Constanza Urrutia Wegmann draws on a traditional Inca textile pattern to create a mesmerising weaving.
A textile wrapped, covers, contains and communicates. It is a receptacle of traces, stories and culture. In the land where I live, the most sophisticated textiles are carried by women heirs to the textile tradition of the pre-Hispanic Andes, where they carry their children and move objects. Rolled up on their backs, they alter the contour of their silhouettes and transform their clothed bodies to become the support of their own memory.
In the museums of my city, textile pieces from distant and not so distant times are preserved.
A year ago, the Museo de Arte Popular Americano Tomas Lago, MAPA, belonging to the Universidad de Chile, invited me to generate dialogues between my particular practice as a weaving artist and a piece from its textile collection.

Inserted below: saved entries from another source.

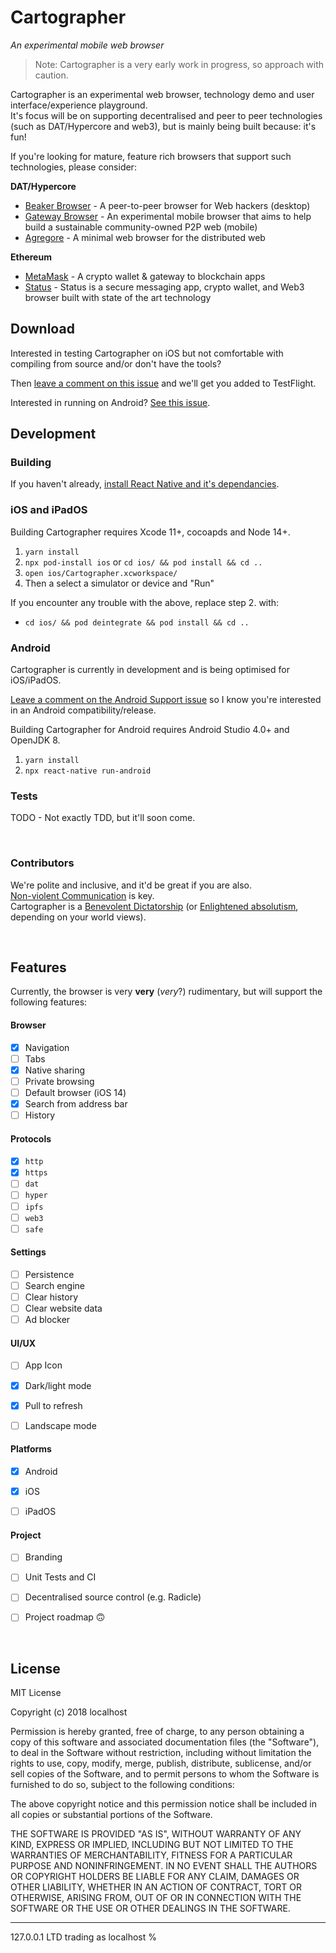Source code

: # Cartographer
_An experimental mobile web browser_

> Note: Cartographer is a very early work in progress, so approach with caution.



Cartographer is an experimental web browser, technology demo and user interface/experience playground.  
It's focus will be on supporting decentralised and peer to peer technologies (such as DAT/Hypercore and web3), but is mainly being built because: it's fun!

If you're looking for mature, feature rich browsers that support such technologies, please consider:

**DAT/Hypercore**

* [Beaker Browser](https://beakerbrowser.com/) - A peer-to-peer browser for Web hackers (desktop)
* [Gateway Browser](https://twitter.com/GatewayBrowser) - An experimental mobile browser that aims to help build a sustainable community-owned P2P web (mobile)
* [Agregore](https://github.com/RangerMauve/agregore-browser) - A minimal web browser for the distributed web

**Ethereum**

- [MetaMask](https://metamask.io/) - A crypto wallet & gateway to blockchain apps
- [Status](https://status.im/) - Status is a secure messaging app, crypto wallet, and Web3 browser built with state of the art technology


## Download

Interested in testing Cartographer on iOS but not comfortable with compiling from source and/or don't have the tools?  

Then [leave a comment on this issue](https://github.com/localhost-international/cartographer/issues/2) and we'll get you added to TestFlight.  

Interested in running on Android? [See this issue](https://github.com/localhost-international/cartographer/issues/1).  

## Development

### Building

If you haven't already, [install React Native and it's dependancies](https://reactnative.dev/docs/environment-setup).  

### iOS and iPadOS

Building Cartographer requires Xcode 11+, cocoapds and Node 14+.

1. `yarn install`
2. `npx pod-install ios` or `cd ios/ && pod install && cd ..`
3. `open ios/Cartographer.xcworkspace/`
4. Then a select a simulator or device and "Run"

If you encounter any trouble with the above, replace step 2. with:

* `cd ios/ && pod deintegrate && pod install && cd ..`


### Android 

Cartographer is currently in development and is being optimised for iOS/iPadOS.  

[Leave a comment on the Android Support issue](https://github.com/localhost-international/cartographer/issues/1) so I know you're interested in an Android compatibility/release.

Building Cartographer for Android requires Android Studio 4.0+ and OpenJDK 8.

1. `yarn install`
2. `npx react-native run-android`


### Tests 

TODO - Not exactly TDD, but it'll soon come.

&nbsp;


### Contributors

We're polite and inclusive, and it'd be great if you are also.  
[Non-violent Communication](https://www.cnvc.org/learn-nvc/what-is-nvc) is key.  
Cartographer is a [Benevolent Dictatorship](https://en.wikipedia.org/wiki/Benevolent_dictator_for_life) (or [Enlightened absolutism](https://en.wikipedia.org/wiki/Enlightened_absolutism), depending on your world views).  


&nbsp;



## Features

Currently, the browser is very **very** (*very*?) rudimentary, but will support the following features:

#### Browser  

- [x] Navigation
- [ ] Tabs
- [x] Native sharing
- [ ] Private browsing
- [ ] Default browser (iOS 14)
- [x] Search from address bar
- [ ] History

#### Protocols

- [x] `http`
- [x] `https`
- [ ] `dat`
- [ ] `hyper`
- [ ] `ipfs`
- [ ] `web3`
- [ ] `safe`

#### Settings

- [ ] Persistence
- [ ] Search engine
- [ ] Clear history
- [ ] Clear website data
- [ ] Ad blocker

#### UI/UX

- [ ] App Icon
- [x] Dark/light mode
- [x] Pull to refresh
- [ ] Landscape mode


#### Platforms

- [x] Android
- [x] iOS
- [ ] iPadOS


#### Project

- [ ] Branding
- [ ] Unit Tests and CI
- [ ] Decentralised source control (e.g. Radicle)
- [ ] Project roadmap 🙃


&nbsp;


## License

MIT License

Copyright (c) 2018 localhost

Permission is hereby granted, free of charge, to any person obtaining a copy of this software and associated documentation files (the "Software"), to deal in the Software without restriction, including without limitation the rights to use, copy, modify, merge, publish, distribute, sublicense, and/or sell copies of the Software, and to permit persons to whom the Software is furnished to do so, subject to the following conditions:

The above copyright notice and this permission notice shall be included in all copies or substantial portions of the Software.

THE SOFTWARE IS PROVIDED "AS IS", WITHOUT WARRANTY OF ANY KIND, EXPRESS OR IMPLIED, INCLUDING BUT NOT LIMITED TO THE WARRANTIES OF MERCHANTABILITY, FITNESS FOR A PARTICULAR PURPOSE AND NONINFRINGEMENT. IN NO EVENT SHALL THE AUTHORS OR COPYRIGHT HOLDERS BE LIABLE FOR ANY CLAIM, DAMAGES OR OTHER LIABILITY, WHETHER IN AN ACTION OF CONTRACT, TORT OR OTHERWISE, ARISING FROM, OUT OF OR IN CONNECTION WITH THE SOFTWARE OR THE USE OR OTHER DEALINGS IN THE SOFTWARE.

---

127.0.0.1 LTD trading as localhost %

To do this, we spent several afternoons in the museum’s warehouses, on the third floor of an old house in an old neighbourhood of Santiago, where we unwrapped textiles and unfolded woven surfaces, observing and learning how each stitch, structure, material, composition, light and colour spoke of the local identity of those pieces.
Those were moments of encounter. They contained the emotion of the discovery, the smell of the fabrics flooded the place, there was silence and our movements had to be meticulous and careful. You felt time in those textiles.
In this “dialogue” proposed by the museum, I came across a small woven band, from 1964, from the town of Charazani, Bolivia.
My work, up to that moment, revolved around the history of textiles produced in manufacturing spaces of modern Chile, where weavers and workers changed the course of political and social history, mobilized by the idea of projecting a fair country. This was related to my own family history and my interest in those textile workspaces, within the large industries.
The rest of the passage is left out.